> **Work to complete**:
Read through the records. Copy each line that has the word "should".
►
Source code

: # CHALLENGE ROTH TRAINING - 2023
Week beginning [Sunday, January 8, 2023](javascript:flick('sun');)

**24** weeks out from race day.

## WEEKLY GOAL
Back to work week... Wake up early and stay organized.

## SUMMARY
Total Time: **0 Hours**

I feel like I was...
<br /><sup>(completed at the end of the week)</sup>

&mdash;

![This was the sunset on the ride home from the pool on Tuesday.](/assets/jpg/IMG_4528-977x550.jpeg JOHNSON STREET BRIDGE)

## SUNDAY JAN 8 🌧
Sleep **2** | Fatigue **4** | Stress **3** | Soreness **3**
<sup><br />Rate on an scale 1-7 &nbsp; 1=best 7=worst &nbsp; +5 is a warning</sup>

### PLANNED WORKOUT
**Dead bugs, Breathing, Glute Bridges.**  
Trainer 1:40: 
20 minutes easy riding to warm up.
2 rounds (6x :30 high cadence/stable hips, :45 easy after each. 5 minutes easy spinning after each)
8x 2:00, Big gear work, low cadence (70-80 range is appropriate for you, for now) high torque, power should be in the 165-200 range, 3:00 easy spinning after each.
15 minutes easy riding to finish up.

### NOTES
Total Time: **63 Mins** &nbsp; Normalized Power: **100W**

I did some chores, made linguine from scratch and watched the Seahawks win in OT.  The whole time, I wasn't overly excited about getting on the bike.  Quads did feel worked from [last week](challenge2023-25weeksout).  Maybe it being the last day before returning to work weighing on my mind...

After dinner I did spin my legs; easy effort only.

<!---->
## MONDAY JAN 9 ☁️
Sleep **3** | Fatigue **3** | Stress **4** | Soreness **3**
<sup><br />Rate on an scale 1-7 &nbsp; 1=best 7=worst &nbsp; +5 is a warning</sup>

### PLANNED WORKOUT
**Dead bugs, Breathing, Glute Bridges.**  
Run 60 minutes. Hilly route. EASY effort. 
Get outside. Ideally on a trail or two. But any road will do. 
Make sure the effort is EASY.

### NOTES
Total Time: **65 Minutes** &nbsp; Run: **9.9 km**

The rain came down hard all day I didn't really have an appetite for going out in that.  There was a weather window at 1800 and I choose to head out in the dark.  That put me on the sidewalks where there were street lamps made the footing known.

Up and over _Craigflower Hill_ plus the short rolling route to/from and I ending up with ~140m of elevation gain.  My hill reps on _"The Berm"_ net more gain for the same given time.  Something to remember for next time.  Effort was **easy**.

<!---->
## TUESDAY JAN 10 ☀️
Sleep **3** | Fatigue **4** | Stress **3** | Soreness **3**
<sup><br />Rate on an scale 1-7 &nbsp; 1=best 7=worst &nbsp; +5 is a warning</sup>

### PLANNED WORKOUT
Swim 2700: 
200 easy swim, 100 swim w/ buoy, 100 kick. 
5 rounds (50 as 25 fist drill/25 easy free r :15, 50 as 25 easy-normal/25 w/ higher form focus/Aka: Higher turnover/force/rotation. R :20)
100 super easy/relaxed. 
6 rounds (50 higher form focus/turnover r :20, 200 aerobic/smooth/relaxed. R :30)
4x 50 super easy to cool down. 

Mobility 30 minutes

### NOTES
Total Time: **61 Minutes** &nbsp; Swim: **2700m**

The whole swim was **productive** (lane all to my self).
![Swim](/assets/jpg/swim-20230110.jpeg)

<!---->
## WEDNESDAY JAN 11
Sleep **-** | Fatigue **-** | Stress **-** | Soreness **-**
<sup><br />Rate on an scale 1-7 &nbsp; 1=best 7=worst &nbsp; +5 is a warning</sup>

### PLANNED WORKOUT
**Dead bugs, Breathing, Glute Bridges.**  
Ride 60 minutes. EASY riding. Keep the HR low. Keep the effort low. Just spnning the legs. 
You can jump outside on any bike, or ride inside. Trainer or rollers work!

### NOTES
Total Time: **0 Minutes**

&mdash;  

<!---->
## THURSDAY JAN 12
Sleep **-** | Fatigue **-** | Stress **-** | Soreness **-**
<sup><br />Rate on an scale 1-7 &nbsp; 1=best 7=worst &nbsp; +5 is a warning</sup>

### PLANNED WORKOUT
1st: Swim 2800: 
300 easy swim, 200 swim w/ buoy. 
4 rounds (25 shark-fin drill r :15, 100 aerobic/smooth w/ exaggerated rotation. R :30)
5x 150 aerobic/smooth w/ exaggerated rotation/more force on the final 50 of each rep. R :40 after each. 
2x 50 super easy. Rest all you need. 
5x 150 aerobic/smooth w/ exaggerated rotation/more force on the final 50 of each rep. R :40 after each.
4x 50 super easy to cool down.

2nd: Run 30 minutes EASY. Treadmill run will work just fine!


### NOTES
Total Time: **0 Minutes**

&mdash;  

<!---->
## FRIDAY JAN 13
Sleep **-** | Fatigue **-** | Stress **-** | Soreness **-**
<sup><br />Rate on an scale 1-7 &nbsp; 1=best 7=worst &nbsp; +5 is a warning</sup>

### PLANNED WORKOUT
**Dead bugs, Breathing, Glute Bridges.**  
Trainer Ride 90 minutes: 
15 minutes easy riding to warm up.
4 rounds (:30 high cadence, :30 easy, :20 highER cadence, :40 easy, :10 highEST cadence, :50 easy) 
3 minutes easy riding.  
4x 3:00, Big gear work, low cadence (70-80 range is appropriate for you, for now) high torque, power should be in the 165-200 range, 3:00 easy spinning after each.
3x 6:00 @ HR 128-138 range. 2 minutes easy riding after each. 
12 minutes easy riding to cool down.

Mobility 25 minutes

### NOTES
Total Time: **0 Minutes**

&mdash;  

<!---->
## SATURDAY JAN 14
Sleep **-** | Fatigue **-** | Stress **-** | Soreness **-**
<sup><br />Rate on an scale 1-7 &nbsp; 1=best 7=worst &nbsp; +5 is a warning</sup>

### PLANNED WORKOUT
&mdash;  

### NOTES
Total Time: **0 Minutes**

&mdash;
◄
> **Answer section**:
8x 2:00, Big gear work, low cadence (70-80 range is appropriate for you, for now) high torque, power should be in the 165-200 range, 3:00 easy spinning after each.
4x 3:00, Big gear work, low cadence (70-80 range is appropriate for you, for now) high torque, power should be in the 165-200 range, 3:00 easy spinning after each.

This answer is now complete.